Artist

Holger Czukay

Genre: Avant-Garde ,Experimental Electronic ,Art Rock ,Experimental ,Experimental Rock
Origin: U.S.A
Active: 1968 - 2017
Listen on Coda
Born in Gdansk on March 24, 1938, Holger Czukay joined Can as one of its founding members and helped shape the Krautrock movement from its underground roots; across decades of wide-ranging work he connected mainstream pop with experimental forms, introduced sampling methods early on, and examined how global musical traditions influenced Western listeners.

Music captivated him early, prompting formal studies in composition and conducting that often clashed with conventional standards; he was barred from a jazz festival after judges deemed his contribution “unclassifiable music” and was later dismissed from Berlin’s Music Academy for comparable artistic defiance. While studying under Karlheinz Stockhausen he sharpened his concepts, eventually taking on teaching duties himself; student Michael Karoli introduced him to the Beatles, the Rolling Stones, and the Velvet Underground.

Once he adopted the bass, Czukay joined Karoli, fellow Stockhausen pupil Irmin Schmidt, drummer Jaki Liebezeit, and American singer Malcolm Mooney to create the ensemble Inner Space in early 1968. The group soon adopted the name Can and issued its first album, Monster Movie, in 1969, launching a sequence of forward-looking records that secured the band’s status among the era’s defining acts.
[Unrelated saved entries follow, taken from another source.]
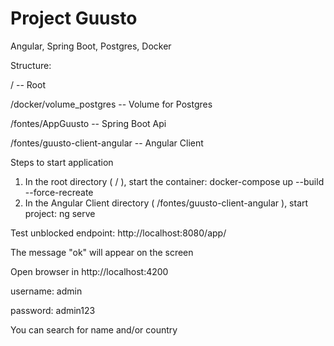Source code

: # Project Guusto
Angular, Spring Boot, Postgres, Docker

Structure:

/                              -- Root 

/docker/volume_postgres        -- Volume for Postgres

/fontes/AppGuusto              -- Spring Boot Api

/fontes/guusto-client-angular  -- Angular Client


Steps to start application

1. In the root directory ( / ), start the container: docker-compose up --build --force-recreate
2. In the Angular Client directory ( /fontes/guusto-client-angular ), start project: ng serve

Test unblocked endpoint: http://localhost:8080/app/

The message "ok" will appear on the screen

Open browser in http://localhost:4200

username: admin

password: admin123

You can search for name and/or country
Concurrently Czukay partnered with Rolf Dammers on Canaxis 5, applying rudimentary tape-splice sampling and worldbeat elements; constructed from thousands of short-wave radio captures, the record drew on numerous international sources and established Czukay as an early advocate for incorporating global music into Western contexts.
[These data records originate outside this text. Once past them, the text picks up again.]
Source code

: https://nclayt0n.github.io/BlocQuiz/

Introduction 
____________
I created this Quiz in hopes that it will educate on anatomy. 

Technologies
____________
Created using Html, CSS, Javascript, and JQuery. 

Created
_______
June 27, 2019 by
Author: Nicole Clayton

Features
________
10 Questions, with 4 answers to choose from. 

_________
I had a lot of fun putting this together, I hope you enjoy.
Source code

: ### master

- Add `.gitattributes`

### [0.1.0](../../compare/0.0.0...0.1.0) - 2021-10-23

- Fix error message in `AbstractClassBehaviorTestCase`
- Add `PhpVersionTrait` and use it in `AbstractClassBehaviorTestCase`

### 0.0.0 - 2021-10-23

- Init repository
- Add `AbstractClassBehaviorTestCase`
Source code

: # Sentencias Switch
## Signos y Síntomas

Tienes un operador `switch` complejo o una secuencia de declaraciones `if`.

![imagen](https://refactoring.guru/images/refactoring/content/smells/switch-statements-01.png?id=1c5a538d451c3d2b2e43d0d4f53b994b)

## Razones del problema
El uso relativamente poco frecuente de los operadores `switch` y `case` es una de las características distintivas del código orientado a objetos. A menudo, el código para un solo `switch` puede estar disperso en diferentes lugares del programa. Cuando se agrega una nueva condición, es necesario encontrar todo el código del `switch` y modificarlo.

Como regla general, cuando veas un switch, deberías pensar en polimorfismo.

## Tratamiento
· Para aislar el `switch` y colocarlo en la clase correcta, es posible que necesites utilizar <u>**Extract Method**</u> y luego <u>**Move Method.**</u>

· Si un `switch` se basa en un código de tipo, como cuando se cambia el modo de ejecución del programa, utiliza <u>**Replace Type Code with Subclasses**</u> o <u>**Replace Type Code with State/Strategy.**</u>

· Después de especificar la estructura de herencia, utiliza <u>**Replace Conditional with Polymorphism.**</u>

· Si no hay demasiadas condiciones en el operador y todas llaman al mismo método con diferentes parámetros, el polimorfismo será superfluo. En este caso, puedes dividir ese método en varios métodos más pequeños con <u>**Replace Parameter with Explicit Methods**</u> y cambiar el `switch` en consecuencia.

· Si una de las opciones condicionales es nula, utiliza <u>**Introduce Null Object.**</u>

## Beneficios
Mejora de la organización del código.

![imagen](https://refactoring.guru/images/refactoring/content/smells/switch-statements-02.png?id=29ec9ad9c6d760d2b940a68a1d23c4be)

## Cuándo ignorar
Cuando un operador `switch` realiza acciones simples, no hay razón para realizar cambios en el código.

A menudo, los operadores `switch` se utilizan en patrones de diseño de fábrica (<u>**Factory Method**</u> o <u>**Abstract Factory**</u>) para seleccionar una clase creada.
Can dissolved after releasing Flow Motion in 1976, prompting Czukay’s first solo album, Movies, in 1979, which refined his short-wave collage approach. The record earned both critical praise and attention from fellow musicians, leading Czukay to several collaborative ventures: he contributed to Eurythmics’ 1981 debut In the Garden, joined Jaki Liebezeit and bassist Jah Wobble for the album Full Circle and its club single “How Much Are They,” and, through Wobble, met Japanese vocalist Phew, with whom he, Liebezeit, and producer Conny Plank recorded the 1982 album Phew.
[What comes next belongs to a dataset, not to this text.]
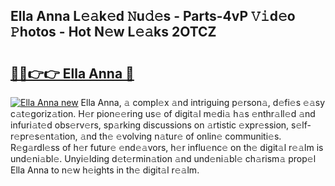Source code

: ## Ella Anna L𝚎𝚊k𝚎d 𝙽u𝚍𝚎s - Parts-4vP 𝚅𝚒d𝚎o 𝙿hotos - Hot N𝚎w L𝚎𝚊ks 2OTCZ

# <h2><a href="http://kv9taab.teov.top/?on=Ella+Anna">🔗🔗👉👉 Ella Anna 🔗</a></h2>

[![Ella Anna new](https://i.imgur.com/QqkWNDz.gif)](http://kv9taab.teov.top/?on=Ella+Anna)
Ella Anna, 𝚊 compl𝚎x 𝚊nd intriguing p𝚎rson𝚊, d𝚎fi𝚎s 𝚎𝚊sy c𝚊t𝚎goriz𝚊tion. H𝚎r pion𝚎𝚎ring us𝚎 of digit𝚊l m𝚎di𝚊 h𝚊s 𝚎nthr𝚊ll𝚎d 𝚊nd infuri𝚊t𝚎d obs𝚎rv𝚎rs, sp𝚊rking discussions on 𝚊rtistic 𝚎xpr𝚎ssion, s𝚎lf-r𝚎pr𝚎s𝚎nt𝚊tion, 𝚊nd th𝚎 𝚎volving n𝚊tur𝚎 of onlin𝚎 communiti𝚎s. R𝚎g𝚊rdl𝚎ss of h𝚎r futur𝚎 𝚎nd𝚎𝚊vors, h𝚎r influ𝚎nc𝚎 on th𝚎 digit𝚊l r𝚎𝚊lm is und𝚎ni𝚊bl𝚎. Unyi𝚎lding d𝚎t𝚎rmin𝚊tion 𝚊nd und𝚎ni𝚊bl𝚎 ch𝚊rism𝚊 prop𝚎l Ella Anna to n𝚎w h𝚎ights in th𝚎 digit𝚊l r𝚎𝚊lm.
His next solo outing, On the Way to the Peak of Normal, appeared in 1982 and again involved Wobble along with sessions from the Düsseldorf band S.Y.P.H.; it was followed by Der Osten Ist Rot in 1984 and Rome Remains Rome in 1987, the latter containing the contentious track “Blessed Easter” that incorporated a sample of Pope John Paul II. Much of the mid-1980s was devoted to production duties. In 1988 Czukay collaborated with David Sylvian on Plight and Premonition; the pair reconvened the next year for Flux + Mutability, after which Czukay rejoined Can to record the studio album Rite Time. Apart from the solo releases Radio Wave Surfer in 1991 and Moving Pictures in 1993, he largely stepped back from performing during the 1990s to concentrate on production, returning with Good Morning Story in 1999. La Luna, featuring his wife, vocalist U-She, appeared in 2000, and the pair issued The New Millennium in 2003. U-She’s death in July 2017 left Czukay bereft; he himself died the following September at age 79, his body found in the Weilerswist, Germany apartment that had once housed Can’s Inner Space Studio.